Il pomeriggio lo abbiamo libero, e l’assistente
dell’istituto italiano, un simpatico algerino che ha vissuto per anni in Italia,
ci accompagna al museo sbagliato. Ci avevano detto che c’era un museo di belle
arti con un’incredibile concentrazione di capolavori francesi, ma invece ci
portano al palazzo del Bey: probabilmente nel cambio ci abbiamo guadagnato non
poco. Dopo quella di Rodomonte re di Algeri, scatta qui una seconda reminiscenza,
quella luzzattiana dell’Italiana in
Algeri, con il Bey dal turbante enorme irretito dalla bella Isabella. Mi
sembra di esserlo venuto a trovare: ciao, Bey!

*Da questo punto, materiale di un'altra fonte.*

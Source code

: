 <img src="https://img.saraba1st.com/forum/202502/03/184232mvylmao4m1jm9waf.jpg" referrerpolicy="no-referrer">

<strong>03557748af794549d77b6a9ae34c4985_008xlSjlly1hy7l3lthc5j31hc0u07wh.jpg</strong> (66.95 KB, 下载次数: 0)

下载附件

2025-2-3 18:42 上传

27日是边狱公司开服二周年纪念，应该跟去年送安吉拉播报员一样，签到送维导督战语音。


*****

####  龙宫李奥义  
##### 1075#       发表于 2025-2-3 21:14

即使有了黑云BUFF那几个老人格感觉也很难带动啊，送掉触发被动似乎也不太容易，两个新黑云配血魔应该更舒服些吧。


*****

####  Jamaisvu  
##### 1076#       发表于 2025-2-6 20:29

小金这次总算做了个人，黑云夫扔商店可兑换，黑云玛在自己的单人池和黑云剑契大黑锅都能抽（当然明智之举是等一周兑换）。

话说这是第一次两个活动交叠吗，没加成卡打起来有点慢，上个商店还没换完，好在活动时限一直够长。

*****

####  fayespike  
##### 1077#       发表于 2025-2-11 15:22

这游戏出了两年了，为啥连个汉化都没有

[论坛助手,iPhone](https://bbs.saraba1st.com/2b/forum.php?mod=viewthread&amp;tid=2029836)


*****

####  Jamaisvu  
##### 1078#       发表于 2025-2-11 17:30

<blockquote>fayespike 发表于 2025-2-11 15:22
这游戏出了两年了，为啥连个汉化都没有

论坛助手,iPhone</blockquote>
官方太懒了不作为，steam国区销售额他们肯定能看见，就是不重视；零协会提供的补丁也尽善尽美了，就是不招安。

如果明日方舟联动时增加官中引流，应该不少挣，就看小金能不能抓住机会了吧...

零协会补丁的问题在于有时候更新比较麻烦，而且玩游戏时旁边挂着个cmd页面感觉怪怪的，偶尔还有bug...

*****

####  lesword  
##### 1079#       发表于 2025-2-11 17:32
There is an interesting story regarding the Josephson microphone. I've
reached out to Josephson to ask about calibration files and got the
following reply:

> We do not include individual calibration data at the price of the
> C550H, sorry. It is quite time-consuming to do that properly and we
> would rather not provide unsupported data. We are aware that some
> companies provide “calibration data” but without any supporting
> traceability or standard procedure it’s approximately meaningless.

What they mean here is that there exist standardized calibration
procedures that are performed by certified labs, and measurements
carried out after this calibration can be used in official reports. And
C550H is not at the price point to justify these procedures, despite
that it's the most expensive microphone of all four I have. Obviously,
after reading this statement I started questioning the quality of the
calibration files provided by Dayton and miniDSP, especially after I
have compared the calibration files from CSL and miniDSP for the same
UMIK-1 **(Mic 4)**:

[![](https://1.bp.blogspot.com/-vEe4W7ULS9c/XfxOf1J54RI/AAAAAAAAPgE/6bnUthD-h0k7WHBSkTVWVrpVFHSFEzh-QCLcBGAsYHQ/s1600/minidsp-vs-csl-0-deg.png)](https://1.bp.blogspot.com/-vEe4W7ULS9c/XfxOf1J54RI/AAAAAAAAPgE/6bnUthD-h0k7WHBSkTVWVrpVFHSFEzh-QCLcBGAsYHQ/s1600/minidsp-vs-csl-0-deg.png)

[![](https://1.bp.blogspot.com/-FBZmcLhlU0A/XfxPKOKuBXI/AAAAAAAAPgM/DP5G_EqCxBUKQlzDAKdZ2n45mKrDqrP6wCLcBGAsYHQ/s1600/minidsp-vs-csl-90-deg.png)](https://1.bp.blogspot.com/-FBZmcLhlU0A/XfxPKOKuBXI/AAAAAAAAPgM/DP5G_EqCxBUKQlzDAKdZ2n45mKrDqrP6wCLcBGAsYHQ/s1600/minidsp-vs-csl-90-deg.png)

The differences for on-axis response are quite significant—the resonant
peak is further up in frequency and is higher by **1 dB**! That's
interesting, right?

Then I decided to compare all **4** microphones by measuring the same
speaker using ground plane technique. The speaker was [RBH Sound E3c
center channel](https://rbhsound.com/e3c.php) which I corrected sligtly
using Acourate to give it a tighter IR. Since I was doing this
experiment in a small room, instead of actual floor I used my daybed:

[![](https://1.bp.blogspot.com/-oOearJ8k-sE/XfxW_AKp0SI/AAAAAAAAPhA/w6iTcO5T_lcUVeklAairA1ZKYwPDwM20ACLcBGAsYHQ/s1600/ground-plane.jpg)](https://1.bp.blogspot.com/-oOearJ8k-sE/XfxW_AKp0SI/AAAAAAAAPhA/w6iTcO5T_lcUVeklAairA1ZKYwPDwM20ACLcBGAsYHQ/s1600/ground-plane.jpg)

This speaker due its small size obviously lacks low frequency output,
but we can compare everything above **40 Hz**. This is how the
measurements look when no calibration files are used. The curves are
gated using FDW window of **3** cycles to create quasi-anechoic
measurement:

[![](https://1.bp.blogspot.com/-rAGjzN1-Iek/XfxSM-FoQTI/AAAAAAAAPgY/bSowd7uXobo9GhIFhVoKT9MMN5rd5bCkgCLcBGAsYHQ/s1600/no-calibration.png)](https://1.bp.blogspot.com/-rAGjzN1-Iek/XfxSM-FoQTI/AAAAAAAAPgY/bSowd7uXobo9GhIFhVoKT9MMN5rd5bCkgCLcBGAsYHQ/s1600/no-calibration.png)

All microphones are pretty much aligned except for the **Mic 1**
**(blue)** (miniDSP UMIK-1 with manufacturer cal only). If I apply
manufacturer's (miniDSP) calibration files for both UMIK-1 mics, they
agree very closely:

Il palazzo fortificato è in posizione eccellente e domina il
porto, è ricoperto di belle ceramiche (di splendido gusto, ma probabilmente non
artisticamente rilevanti come quelle viste a Istanbul) e incentrate su cortili
colonnati che sembrano giardini di delizie, ombrosi e tranquilli, poggianti su
colonne tortili finemente scolpite con capitelli di derivazione bizantina. Di
nuovo, il gusto artistico e decorativo islamico rivela tutto il suo potenziale,
anche se Algeri non è forse, in assoluto, il posto migliore per rendersene
conto.
La mattina del secondo giorno, visita alla vera attrazione
di Algeri, la Casbah. Anche qui, non sappiamo nulla fino all’ultimo momento, e
ci aggreghiamo al gruppo di nostra iniziativa. Ci portano in pulmino, con tre guide
e due guardie armate per una quindicina di persone. Ok che siamo ospiti del Ministero,
ma la situazione è un po’ surreale. La Casbah è un quartiere popolare che è
ancora tale, piuttosto malfamato ma incredibilmente suggestivo. Un dedalo di
vicoli, strade in pavé, case tra il vecchio, l’antico e il cadente, donne (qui
quasi tutte velate, a differenza della parte più moderna della città), vecchi e
bambini in strada, gatti e gattini, anche qui sani e affettuosi, per quanto non
lustri e pasciuti come quelli di Istanbul. Ci fanno anche entrare in una casa,
appartenente a un corniciaio amico della guida. La visita è ad uso dei turisti,
ma l’atmosfera è autentica ed estremamente suggestiva, tanto che persino le
guardie fotografavano incuriosite. Organizzate intorno a una corte centrale, le
case qui sono multifamiliari, con servizi e cucina in comune. Sono scialbate di
bianco, probabilmente per tenere fuori il caldo, con piccole finestre e
supporti in legno che sostengono aggetti. Scendiamo la Casbah dall’alto in
basso (è, essenzialmente, un promontorio sul mare), diretti verso il pullman
che ci deve recuperare in fondo. A un certo punto ci si ferma al palazzo di
Omar Pasha, altro splendido palazzo tipo quello del Bey, trasformato in museo
della calligrafia e della miniatura. Molto, ma molto bello.
Continuiamo a scendere sotto un cielo altissimo, di un blu
profondo e brillante, con cirri che sembrano stazionare nella stratosfera e il
sole intenso e tagliente come un rasoio. Dopo il tempo uggioso dei primi due
giorni, finalmente un assaggio d’Africa.